News Release

Solving a natural riddle of water filtration

Peer-Reviewed Publication

University of Texas at Austin

Water channels 1

image: These folding channels help transport water while blocking unwanted molecules like salt. view more 

Credit: The University of Texas at Austin/Cockrell School of Engineering.

For many engineers and scientists, nature is the world's greatest muse. They seek to better understand natural processes that have evolved over millions of years, mimic them in ways that can benefit society and sometimes even improve on them.

An international, interdisciplinary team of researchers that includes engineers from The University of Austin has found a way to replicate a natural process that moves water between cells, with a goal of improving how we filter out salt and other elements and molecules to create clean water while consuming less energy.

In a new paper published today in Nature Nanotechnology, researchers created a molecule-sized water transport channel that can carry water between cells while excluding protons and undesired molecules. These channels mimic the water transport functions of proteins in our bodies known as aquaporins. In our cells, uncontrolled transport of protons alongside water can be harmful because they can change the pH of cells, potentially disrupting or killing them.

This is the first instance of an artificial nanometer-sized channel that can truly emulate the key water transport features of these biological water channels. And it could improve the ability of membranes to efficiently filter out unwanted molecules and elements, while speeding up water transport, making it cheaper to create a clean supply.

"It copies nature, but it does so by breaking the rules nature has established," said Manish Kumar, an assistant professor in the Cockrell School of Engineering's Department of Civil, Architectural and Environmental Engineering. "These channels facilitate speedy transport of molecules you want, like water, and block those you don't want, like salt."

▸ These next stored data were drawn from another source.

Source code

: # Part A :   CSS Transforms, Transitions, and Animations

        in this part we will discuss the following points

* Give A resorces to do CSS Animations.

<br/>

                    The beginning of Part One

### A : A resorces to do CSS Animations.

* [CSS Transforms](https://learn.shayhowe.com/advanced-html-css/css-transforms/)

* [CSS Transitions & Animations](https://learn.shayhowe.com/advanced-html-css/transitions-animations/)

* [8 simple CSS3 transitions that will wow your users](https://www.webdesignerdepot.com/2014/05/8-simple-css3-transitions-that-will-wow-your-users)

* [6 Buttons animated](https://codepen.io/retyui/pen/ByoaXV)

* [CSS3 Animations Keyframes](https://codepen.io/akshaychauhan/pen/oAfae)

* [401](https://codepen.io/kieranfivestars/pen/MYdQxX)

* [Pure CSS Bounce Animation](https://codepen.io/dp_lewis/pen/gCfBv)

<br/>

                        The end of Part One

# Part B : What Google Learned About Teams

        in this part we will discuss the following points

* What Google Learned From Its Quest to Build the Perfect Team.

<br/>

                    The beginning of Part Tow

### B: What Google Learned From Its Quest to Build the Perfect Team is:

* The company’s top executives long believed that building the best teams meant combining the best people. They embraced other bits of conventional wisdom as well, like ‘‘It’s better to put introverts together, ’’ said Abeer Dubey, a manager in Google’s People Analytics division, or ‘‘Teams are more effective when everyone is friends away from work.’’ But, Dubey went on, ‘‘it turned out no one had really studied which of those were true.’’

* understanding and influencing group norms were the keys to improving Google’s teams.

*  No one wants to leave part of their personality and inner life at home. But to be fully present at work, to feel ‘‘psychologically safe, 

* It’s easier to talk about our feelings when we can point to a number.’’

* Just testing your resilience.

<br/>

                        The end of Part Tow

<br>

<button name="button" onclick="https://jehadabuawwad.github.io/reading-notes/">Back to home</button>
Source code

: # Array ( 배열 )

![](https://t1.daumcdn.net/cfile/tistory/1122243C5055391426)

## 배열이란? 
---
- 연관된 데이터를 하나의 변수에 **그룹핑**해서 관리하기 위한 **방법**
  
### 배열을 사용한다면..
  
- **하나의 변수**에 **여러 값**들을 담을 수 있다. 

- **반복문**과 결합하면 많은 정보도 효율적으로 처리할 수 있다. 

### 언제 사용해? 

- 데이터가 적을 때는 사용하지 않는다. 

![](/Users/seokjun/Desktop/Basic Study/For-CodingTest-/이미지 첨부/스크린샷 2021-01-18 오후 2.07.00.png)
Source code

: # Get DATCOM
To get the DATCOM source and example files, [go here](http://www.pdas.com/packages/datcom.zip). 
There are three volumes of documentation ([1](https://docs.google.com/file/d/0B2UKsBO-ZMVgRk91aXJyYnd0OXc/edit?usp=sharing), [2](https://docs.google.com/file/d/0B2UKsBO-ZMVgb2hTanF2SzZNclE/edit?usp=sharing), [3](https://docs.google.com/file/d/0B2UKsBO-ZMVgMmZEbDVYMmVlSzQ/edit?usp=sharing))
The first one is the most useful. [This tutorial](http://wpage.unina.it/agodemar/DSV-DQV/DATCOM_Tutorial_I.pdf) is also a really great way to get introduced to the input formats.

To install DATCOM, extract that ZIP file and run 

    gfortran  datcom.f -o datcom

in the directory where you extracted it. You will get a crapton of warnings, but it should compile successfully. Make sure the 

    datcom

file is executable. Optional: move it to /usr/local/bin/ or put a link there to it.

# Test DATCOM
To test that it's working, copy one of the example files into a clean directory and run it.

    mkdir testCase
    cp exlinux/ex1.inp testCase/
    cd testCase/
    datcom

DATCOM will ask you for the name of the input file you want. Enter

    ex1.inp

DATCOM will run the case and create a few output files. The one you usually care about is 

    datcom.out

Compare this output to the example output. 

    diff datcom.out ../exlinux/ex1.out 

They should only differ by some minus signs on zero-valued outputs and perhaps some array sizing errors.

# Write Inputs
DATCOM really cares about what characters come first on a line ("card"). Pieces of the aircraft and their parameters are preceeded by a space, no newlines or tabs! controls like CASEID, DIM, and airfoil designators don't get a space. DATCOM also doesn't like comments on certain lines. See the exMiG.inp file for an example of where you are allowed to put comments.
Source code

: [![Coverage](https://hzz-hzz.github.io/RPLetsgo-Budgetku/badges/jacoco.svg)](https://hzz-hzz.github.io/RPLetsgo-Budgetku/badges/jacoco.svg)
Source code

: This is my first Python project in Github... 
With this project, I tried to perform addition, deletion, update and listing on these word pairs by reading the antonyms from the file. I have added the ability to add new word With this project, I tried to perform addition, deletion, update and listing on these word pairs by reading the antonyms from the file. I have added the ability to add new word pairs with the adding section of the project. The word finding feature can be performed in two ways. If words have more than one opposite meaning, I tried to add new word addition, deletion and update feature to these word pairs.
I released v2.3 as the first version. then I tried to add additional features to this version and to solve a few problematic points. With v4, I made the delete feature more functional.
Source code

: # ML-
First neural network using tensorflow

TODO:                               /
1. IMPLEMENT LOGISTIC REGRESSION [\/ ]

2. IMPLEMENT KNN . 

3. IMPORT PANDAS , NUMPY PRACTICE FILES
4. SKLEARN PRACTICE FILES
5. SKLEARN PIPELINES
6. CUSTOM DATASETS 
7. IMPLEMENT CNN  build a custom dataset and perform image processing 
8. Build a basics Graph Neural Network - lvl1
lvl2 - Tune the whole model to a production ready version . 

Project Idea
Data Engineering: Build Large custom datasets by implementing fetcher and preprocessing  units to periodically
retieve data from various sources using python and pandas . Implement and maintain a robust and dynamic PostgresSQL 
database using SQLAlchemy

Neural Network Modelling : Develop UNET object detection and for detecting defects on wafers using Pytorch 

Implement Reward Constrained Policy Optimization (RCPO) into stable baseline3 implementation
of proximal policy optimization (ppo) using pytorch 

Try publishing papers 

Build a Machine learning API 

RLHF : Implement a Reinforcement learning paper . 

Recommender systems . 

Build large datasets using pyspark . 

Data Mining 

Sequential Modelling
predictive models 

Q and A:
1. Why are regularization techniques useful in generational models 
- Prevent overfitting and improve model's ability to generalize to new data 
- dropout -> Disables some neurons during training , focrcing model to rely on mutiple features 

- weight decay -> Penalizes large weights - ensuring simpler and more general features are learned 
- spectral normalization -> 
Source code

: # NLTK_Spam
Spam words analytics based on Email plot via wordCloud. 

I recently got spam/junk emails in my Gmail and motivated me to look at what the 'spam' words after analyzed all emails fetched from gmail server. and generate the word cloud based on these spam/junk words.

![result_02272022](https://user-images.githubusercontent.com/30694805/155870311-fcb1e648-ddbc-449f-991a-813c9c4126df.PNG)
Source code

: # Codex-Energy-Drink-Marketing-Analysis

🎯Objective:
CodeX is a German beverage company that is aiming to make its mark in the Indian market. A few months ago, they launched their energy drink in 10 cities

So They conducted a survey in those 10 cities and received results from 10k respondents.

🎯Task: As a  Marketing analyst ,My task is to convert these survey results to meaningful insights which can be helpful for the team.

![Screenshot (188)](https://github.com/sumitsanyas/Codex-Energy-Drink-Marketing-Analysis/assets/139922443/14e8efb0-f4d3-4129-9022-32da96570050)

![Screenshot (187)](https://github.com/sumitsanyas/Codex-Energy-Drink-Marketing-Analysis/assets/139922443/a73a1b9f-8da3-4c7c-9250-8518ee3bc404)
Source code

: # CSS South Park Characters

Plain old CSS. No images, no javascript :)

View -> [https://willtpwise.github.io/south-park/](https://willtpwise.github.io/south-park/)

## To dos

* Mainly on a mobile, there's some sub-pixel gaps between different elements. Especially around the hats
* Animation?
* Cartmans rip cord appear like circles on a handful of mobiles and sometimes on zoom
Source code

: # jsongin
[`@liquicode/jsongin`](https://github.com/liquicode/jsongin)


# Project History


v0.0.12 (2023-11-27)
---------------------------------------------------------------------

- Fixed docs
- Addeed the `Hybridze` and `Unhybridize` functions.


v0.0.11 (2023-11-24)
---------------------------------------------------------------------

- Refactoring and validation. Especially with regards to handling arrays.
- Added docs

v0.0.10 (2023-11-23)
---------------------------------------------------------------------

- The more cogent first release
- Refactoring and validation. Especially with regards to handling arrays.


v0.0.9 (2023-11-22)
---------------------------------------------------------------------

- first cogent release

The research team's artificial water channels can perform the same functions as aquaporins, which are crucial at a larger level for desalination, water purification and other processes for separating molecules. And they do so while transporting water 2.5 times faster compared to aquaporins.

The artificial channels are three nanometers in width by three nanometers in length. If densely packed into the correct size membrane, the channels can pass roughly 80 kilograms of water per second per square meter of membrane, while rejecting salts and protons at rates much higher than current commercial desalination membranes are capable of.

"These artificial channels in essence solve the critical technical challenges of only allowing water molecules to pass while excluding other solutes like salt and protons," said professor Huaqiang Zeng of Department of Chemistry at Hainan University and the Institute of Advanced Synthesis at Northwestern Polytechnical University in China. "Their extraordinary water transportation speed and the fact that these channels allow for simpler membrane fabrication suggest they will become a crucial component of next-generation membranes for producing clean water to address severe scarcity facing human beings in this century."

Aquaporin-based channels are so small that they only allow a single molecule of water through at a time, like a single-lane road. A unique structural feature in these new channels is a series of folds in the channels that create additional "lanes," so to speak, allowing water molecules to be transported faster.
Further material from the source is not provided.